WHAT TO PRODUCE :: Make a verbatim copy of all the records. Skip every image.

Stored items from a collection ::
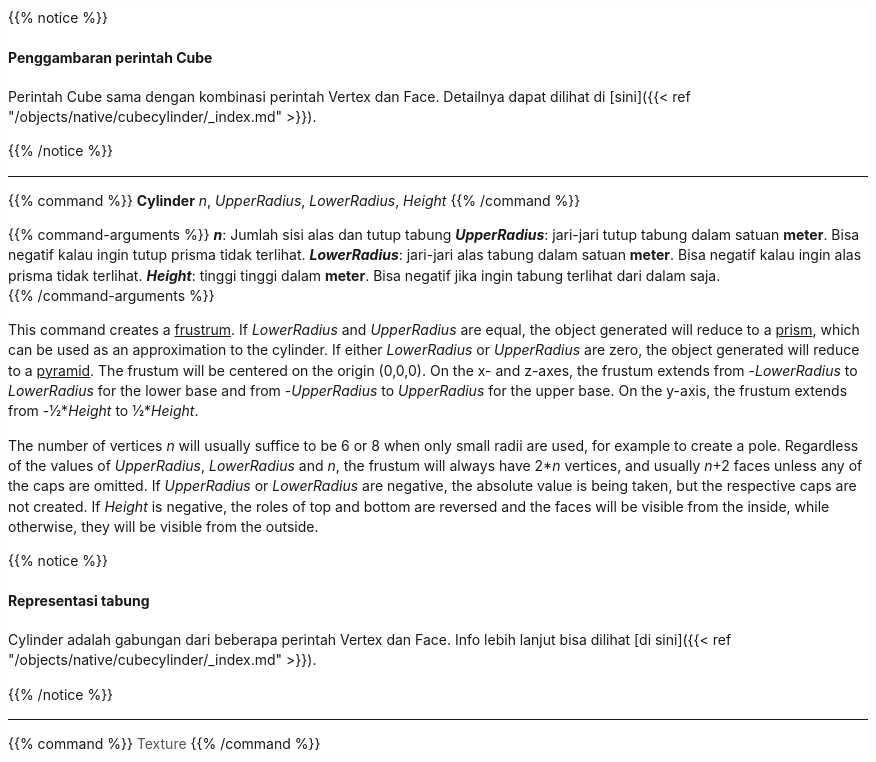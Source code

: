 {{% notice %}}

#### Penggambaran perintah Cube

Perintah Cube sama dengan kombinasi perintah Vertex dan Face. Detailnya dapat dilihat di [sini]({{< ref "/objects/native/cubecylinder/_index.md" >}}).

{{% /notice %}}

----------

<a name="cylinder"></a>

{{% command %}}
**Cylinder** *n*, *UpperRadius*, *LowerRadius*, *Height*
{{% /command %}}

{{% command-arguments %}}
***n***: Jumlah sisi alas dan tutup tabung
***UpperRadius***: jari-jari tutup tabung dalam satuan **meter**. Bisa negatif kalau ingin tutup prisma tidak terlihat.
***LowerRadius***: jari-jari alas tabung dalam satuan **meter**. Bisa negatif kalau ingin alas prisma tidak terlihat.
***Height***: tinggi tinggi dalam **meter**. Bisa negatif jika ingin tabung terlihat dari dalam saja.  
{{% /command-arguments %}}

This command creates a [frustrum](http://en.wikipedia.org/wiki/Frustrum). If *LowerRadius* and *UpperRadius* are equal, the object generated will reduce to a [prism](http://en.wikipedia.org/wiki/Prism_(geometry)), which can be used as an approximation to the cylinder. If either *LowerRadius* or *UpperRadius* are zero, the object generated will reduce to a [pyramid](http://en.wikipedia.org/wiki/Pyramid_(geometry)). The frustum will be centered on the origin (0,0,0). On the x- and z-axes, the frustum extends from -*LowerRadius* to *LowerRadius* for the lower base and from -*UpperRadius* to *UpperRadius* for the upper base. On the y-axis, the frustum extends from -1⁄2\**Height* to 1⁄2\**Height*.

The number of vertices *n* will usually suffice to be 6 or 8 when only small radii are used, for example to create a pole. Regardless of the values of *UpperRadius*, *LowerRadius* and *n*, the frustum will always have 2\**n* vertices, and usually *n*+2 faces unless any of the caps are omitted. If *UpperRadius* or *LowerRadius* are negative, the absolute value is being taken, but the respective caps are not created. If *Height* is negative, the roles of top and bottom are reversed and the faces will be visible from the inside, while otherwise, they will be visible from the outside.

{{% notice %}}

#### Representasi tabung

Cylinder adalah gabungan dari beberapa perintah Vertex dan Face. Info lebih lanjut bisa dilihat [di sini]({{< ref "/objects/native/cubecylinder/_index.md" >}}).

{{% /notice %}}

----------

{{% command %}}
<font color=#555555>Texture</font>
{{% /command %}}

SOLVED PROBLEM ::
Source code

: {{% notice %}}

#### Penggambaran perintah Cube

Perintah Cube sama dengan kombinasi perintah Vertex dan Face. Detailnya dapat dilihat di [sini]({{< ref "/objects/native/cubecylinder/_index.md" >}}).

{{% /notice %}}

----------

<a name="cylinder"></a>

{{% command %}}
**Cylinder** *n*, *UpperRadius*, *LowerRadius*, *Height*
{{% /command %}}

{{% command-arguments %}}
***n***: Jumlah sisi alas dan tutup tabung
***UpperRadius***: jari-jari tutup tabung dalam satuan **meter**. Bisa negatif kalau ingin tutup prisma tidak terlihat.
***LowerRadius***: jari-jari alas tabung dalam satuan **meter**. Bisa negatif kalau ingin alas prisma tidak terlihat.
***Height***: tinggi tinggi dalam **meter**. Bisa negatif jika ingin tabung terlihat dari dalam saja.  
{{% /command-arguments %}}

This command creates a [frustrum](http://en.wikipedia.org/wiki/Frustrum). If *LowerRadius* and *UpperRadius* are equal, the object generated will reduce to a [prism](http://en.wikipedia.org/wiki/Prism_(geometry)), which can be used as an approximation to the cylinder. If either *LowerRadius* or *UpperRadius* are zero, the object generated will reduce to a [pyramid](http://en.wikipedia.org/wiki/Pyramid_(geometry)). The frustum will be centered on the origin (0,0,0). On the x- and z-axes, the frustum extends from -*LowerRadius* to *LowerRadius* for the lower base and from -*UpperRadius* to *UpperRadius* for the upper base. On the y-axis, the frustum extends from -1⁄2\**Height* to 1⁄2\**Height*.

The number of vertices *n* will usually suffice to be 6 or 8 when only small radii are used, for example to create a pole. Regardless of the values of *UpperRadius*, *LowerRadius* and *n*, the frustum will always have 2\**n* vertices, and usually *n*+2 faces unless any of the caps are omitted. If *UpperRadius* or *LowerRadius* are negative, the absolute value is being taken, but the respective caps are not created. If *Height* is negative, the roles of top and bottom are reversed and the faces will be visible from the inside, while otherwise, they will be visible from the outside.

{{% notice %}}

#### Representasi tabung

Cylinder adalah gabungan dari beberapa perintah Vertex dan Face. Info lebih lanjut bisa dilihat [di sini]({{< ref "/objects/native/cubecylinder/_index.md" >}}).

{{% /notice %}}

----------

{{% command %}}
<font color=#555555>Texture</font>
{{% /command %}}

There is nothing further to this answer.